(Dataset entries)
_ _ _ _

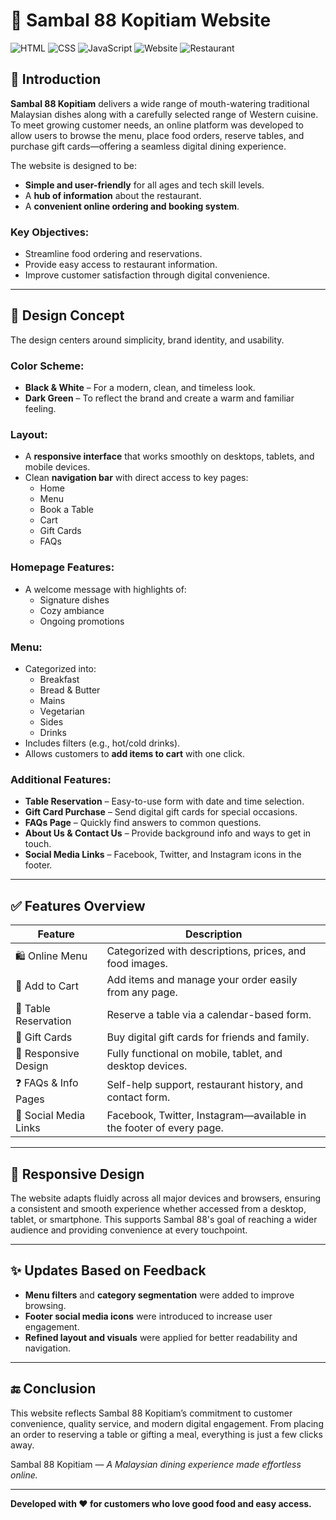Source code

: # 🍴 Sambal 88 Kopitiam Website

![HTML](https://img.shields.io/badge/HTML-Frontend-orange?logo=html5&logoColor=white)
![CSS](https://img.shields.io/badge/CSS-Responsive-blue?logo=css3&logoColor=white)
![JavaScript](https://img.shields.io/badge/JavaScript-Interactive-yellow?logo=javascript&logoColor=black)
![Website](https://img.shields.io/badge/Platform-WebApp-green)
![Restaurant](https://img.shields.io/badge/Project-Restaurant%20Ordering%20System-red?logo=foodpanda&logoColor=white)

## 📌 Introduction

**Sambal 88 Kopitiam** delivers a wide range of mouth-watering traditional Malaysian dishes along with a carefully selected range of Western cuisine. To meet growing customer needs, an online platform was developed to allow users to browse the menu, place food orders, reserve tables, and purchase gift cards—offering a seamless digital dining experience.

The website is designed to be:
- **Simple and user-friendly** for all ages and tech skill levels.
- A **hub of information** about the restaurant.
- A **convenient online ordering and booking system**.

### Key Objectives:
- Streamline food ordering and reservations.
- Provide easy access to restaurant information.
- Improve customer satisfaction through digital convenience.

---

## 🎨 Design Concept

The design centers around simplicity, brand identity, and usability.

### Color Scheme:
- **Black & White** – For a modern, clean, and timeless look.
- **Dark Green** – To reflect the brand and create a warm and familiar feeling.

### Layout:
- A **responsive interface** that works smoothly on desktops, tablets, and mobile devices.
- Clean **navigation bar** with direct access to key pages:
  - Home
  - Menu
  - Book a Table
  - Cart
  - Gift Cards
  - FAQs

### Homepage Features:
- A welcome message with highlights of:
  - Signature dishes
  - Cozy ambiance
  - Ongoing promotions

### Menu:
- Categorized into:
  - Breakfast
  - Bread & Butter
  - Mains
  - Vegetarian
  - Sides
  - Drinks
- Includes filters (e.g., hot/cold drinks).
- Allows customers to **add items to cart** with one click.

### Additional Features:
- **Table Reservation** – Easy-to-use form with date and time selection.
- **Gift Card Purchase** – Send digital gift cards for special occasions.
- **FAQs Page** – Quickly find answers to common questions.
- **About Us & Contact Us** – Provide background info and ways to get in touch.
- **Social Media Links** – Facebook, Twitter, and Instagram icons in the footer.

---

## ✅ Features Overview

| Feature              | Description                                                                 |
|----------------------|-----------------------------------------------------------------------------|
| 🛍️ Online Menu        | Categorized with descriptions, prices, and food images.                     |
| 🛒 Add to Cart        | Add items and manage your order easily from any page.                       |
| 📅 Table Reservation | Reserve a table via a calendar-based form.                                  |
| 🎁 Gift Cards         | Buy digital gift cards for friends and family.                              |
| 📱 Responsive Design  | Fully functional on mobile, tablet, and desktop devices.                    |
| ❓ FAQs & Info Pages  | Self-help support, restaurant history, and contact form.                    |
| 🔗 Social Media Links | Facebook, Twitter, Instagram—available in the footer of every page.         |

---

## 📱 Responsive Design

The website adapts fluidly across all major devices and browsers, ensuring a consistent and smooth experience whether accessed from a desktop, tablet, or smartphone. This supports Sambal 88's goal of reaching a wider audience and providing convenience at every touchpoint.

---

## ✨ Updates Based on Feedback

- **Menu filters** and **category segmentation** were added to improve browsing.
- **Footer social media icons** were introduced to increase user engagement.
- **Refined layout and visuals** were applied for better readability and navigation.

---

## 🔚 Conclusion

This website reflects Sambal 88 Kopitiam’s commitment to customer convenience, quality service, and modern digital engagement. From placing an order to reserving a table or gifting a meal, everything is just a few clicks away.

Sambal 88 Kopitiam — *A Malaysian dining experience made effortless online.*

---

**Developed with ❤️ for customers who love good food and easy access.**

_ _ _ _

▶ _Aim of the exercise_:
Copy every line above word for word and exclude the pictures.

▶ _Answer space_:
Source code

: # 🍴 Sambal 88 Kopitiam Website

![HTML](https://img.shields.io/badge/HTML-Frontend-orange?logo=html5&logoColor=white)
![CSS](https://img.shields.io/badge/CSS-Responsive-blue?logo=css3&logoColor=white)
![JavaScript](https://img.shields.io/badge/JavaScript-Interactive-yellow?logo=javascript&logoColor=black)
![Website](https://img.shields.io/badge/Platform-WebApp-green)
![Restaurant](https://img.shields.io/badge/Project-Restaurant%20Ordering%20System-red?logo=foodpanda&logoColor=white)

## 📌 Introduction

**Sambal 88 Kopitiam** delivers a wide range of mouth-watering traditional Malaysian dishes along with a carefully selected range of Western cuisine. To meet growing customer needs, an online platform was developed to allow users to browse the menu, place food orders, reserve tables, and purchase gift cards—offering a seamless digital dining experience.

The website is designed to be:
- **Simple and user-friendly** for all ages and tech skill levels.
- A **hub of information** about the restaurant.
- A **convenient online ordering and booking system**.

### Key Objectives:
- Streamline food ordering and reservations.
- Provide easy access to restaurant information.
- Improve customer satisfaction through digital convenience.

---

## 🎨 Design Concept

The design centers around simplicity, brand identity, and usability.

### Color Scheme:
- **Black & White** – For a modern, clean, and timeless look.
- **Dark Green** – To reflect the brand and create a warm and familiar feeling.

### Layout:
- A **responsive interface** that works smoothly on desktops, tablets, and mobile devices.
- Clean **navigation bar** with direct access to key pages:
  - Home
  - Menu
  - Book a Table
  - Cart
  - Gift Cards
  - FAQs

### Homepage Features:
- A welcome message with highlights of:
  - Signature dishes
  - Cozy ambiance
  - Ongoing promotions

### Menu:
- Categorized into:
  - Breakfast
  - Bread & Butter
  - Mains
  - Vegetarian
  - Sides
  - Drinks
- Includes filters (e.g., hot/cold drinks).
- Allows customers to **add items to cart** with one click.

### Additional Features:
- **Table Reservation** – Easy-to-use form with date and time selection.
- **Gift Card Purchase** – Send digital gift cards for special occasions.
- **FAQs Page** – Quickly find answers to common questions.
- **About Us & Contact Us** – Provide background info and ways to get in touch.
- **Social Media Links** – Facebook, Twitter, and Instagram icons in the footer.

---

## ✅ Features Overview

| Feature              | Description                                                                 |
|----------------------|-----------------------------------------------------------------------------|
| 🛍️ Online Menu        | Categorized with descriptions, prices, and food images.                     |
| 🛒 Add to Cart        | Add items and manage your order easily from any page.                       |
| 📅 Table Reservation | Reserve a table via a calendar-based form.                                  |
| 🎁 Gift Cards         | Buy digital gift cards for friends and family.                              |
| 📱 Responsive Design  | Fully functional on mobile, tablet, and desktop devices.                    |
| ❓ FAQs & Info Pages  | Self-help support, restaurant history, and contact form.                    |
| 🔗 Social Media Links | Facebook, Twitter, Instagram—available in the footer of every page.         |

---

## 📱 Responsive Design

The website adapts fluidly across all major devices and browsers, ensuring a consistent and smooth experience whether accessed from a desktop, tablet, or smartphone. This supports Sambal 88's goal of reaching a wider audience and providing convenience at every touchpoint.

---

## ✨ Updates Based on Feedback

- **Menu filters** and **category segmentation** were added to improve browsing.
- **Footer social media icons** were introduced to increase user engagement.
- **Refined layout and visuals** were applied for better readability and navigation.

---

## 🔚 Conclusion

This website reflects Sambal 88 Kopitiam’s commitment to customer convenience, quality service, and modern digital engagement. From placing an order to reserving a table or gifting a meal, everything is just a few clicks away.

Sambal 88 Kopitiam — *A Malaysian dining experience made effortless online.*

---

**Developed with ❤️ for customers who love good food and easy access.**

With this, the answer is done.